Question

Answer the following giving reasons:
(a) The maximum kinetic energy of the photoelectrons is independent of the intensity of incident radiation.
(b) Photoelectric current increases with the increase in the intensity of the incident radiation.
(c) The stopping potential \( V_0 \) varies linearly with the frequency \( \nu \) of the incident radiation for a given photosensitive surface.

Hint:

Remember: - Intensity affects the number of electrons (current), - Frequency affects the energy of electrons (kinetic energy), - Stopping potential is a direct measure of electron energy and hence linked to frequency, not intensity.

Answer 1

(a) Maximum kinetic energy and intensity: The maximum kinetic energy of emitted photoelectrons depends only on the frequency of the incident light, not on its intensity. This is because a single photon interacts with a single electron, and the energy of the photon is given by \( E = h\nu \). Intensity affects the number of photons (and hence number of electrons ejected), not the energy per photon. \medskip (b) Photoelectric current and intensity: The photoelectric current is proportional to the number of photoelectrons emitted per second.

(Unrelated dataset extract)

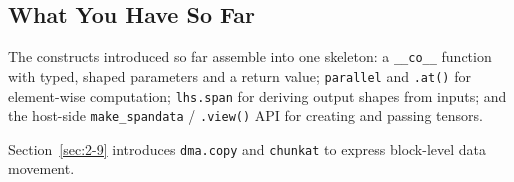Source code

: \subsection*{What You Have So Far}

The constructs introduced so far assemble into one skeleton: a \texttt{\_\_co\_\_} function with typed, shaped parameters and a return value; \texttt{parallel} and \texttt{.at()} for element-wise computation; \texttt{lhs.span} for deriving output shapes from inputs; and the host-side \texttt{make\_spandata} / \texttt{.view()} API for creating and passing tensors.

Section~\ref{sec:2-9} introduces \texttt{dma.copy} and \texttt{chunkat} to express block-level data movement.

Higher intensity means more photons per unit area per second, resulting in more electrons being ejected (provided the frequency is above the threshold), thus increasing the current. \medskip (c) Stopping potential and frequency: According to Einstein’s photoelectric equation: \[ K_{\text{max}} = h\nu - \phi \] Since \( K_{\text{max}} = eV_0 \), we get: \[ eV_0 = h\nu - \phi \Rightarrow V_0 = \dfrac{h}{e} \nu - \dfrac{\phi}{e} \] This is a linear equation in \( \nu \), which shows that the stopping potential \( V_0 \) varies linearly with frequency for a given surface.